Required work: Using the data beneath, show every line that includes the word "String".

== Segment start ==

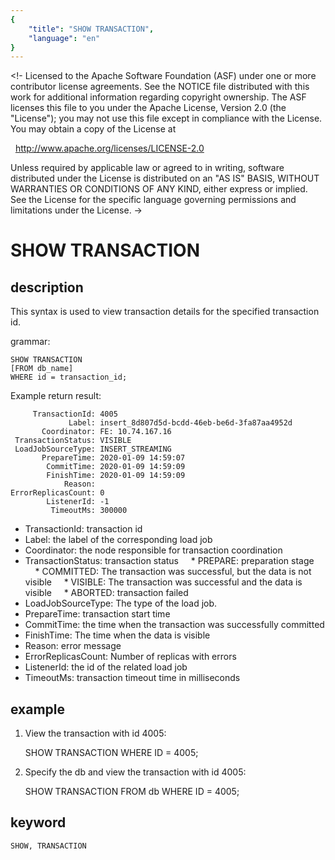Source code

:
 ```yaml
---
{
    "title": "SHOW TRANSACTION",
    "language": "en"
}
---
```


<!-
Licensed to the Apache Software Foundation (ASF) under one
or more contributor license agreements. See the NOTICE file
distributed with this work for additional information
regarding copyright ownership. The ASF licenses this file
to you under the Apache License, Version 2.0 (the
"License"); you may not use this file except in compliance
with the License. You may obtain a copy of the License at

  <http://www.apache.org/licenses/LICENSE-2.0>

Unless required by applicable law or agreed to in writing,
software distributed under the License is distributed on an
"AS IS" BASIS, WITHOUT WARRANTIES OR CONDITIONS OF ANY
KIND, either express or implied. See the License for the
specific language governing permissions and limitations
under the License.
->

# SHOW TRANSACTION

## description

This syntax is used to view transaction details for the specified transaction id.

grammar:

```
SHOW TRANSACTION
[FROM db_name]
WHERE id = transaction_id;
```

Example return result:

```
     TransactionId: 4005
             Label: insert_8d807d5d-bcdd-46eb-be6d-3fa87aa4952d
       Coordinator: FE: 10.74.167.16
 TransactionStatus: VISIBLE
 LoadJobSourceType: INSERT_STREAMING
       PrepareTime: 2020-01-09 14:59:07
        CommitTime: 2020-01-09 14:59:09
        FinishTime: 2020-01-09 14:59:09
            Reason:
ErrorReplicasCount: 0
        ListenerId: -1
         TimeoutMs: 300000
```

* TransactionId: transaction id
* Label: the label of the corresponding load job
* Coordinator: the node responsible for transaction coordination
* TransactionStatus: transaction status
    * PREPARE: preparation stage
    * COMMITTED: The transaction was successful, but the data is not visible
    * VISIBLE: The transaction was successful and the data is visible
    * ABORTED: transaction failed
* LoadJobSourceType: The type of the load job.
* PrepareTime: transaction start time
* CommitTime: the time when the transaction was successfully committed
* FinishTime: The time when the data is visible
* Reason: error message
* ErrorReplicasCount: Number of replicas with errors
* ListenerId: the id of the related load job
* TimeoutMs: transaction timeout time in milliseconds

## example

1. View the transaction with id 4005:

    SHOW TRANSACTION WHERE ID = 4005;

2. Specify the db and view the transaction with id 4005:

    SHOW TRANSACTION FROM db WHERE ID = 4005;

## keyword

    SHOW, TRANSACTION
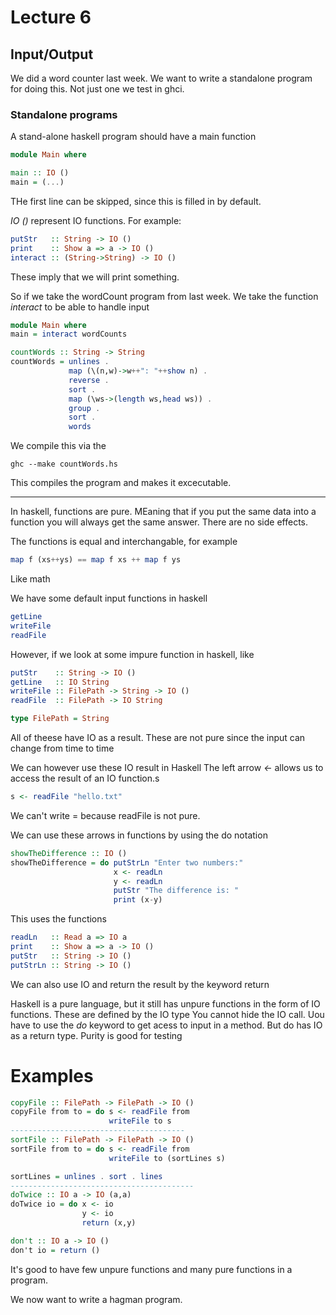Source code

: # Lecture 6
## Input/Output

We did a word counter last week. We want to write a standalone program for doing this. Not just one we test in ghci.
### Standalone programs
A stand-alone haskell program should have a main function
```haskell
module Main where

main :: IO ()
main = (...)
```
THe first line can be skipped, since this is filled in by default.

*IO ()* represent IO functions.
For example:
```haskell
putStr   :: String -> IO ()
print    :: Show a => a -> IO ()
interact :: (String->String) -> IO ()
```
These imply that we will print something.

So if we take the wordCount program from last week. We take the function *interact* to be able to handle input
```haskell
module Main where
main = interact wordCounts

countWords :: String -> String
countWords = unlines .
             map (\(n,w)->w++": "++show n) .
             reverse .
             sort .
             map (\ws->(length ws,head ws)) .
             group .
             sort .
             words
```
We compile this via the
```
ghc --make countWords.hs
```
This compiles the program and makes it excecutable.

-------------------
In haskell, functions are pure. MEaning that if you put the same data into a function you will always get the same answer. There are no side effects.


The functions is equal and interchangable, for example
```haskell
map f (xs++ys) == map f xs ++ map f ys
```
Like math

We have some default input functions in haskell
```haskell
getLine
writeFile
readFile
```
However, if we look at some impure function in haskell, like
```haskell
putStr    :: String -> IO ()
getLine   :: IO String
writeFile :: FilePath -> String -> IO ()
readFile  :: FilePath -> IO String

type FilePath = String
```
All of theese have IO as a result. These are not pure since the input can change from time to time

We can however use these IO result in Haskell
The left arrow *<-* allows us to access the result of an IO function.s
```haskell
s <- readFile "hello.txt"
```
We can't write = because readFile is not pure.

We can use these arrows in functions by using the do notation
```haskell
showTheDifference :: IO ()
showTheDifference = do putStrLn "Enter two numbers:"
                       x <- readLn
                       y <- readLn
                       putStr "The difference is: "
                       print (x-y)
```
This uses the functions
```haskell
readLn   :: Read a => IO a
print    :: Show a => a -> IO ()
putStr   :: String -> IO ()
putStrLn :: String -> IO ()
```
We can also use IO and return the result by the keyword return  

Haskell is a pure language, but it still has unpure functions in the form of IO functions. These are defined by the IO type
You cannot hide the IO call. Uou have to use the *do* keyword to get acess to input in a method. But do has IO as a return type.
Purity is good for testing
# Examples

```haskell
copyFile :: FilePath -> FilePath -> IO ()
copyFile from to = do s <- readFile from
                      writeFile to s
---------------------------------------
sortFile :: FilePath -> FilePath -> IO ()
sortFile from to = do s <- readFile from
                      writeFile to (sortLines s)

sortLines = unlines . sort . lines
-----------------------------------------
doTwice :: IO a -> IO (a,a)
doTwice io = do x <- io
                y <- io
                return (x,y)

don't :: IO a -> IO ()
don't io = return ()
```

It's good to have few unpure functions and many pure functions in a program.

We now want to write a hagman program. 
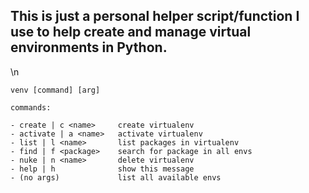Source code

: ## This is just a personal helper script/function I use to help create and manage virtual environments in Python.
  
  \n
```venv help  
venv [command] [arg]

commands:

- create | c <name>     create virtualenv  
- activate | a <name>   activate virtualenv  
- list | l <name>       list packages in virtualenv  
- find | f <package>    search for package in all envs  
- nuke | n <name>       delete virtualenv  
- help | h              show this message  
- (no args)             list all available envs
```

== Segment end ==

Task result:
putStr   :: String -> IO ()
interact :: (String->String) -> IO ()
countWords :: String -> String
putStr    :: String -> IO ()
getLine   :: IO String
writeFile :: FilePath -> String -> IO ()
readFile  :: FilePath -> IO String
type FilePath = String
putStr   :: String -> IO ()
putStrLn :: String -> IO ()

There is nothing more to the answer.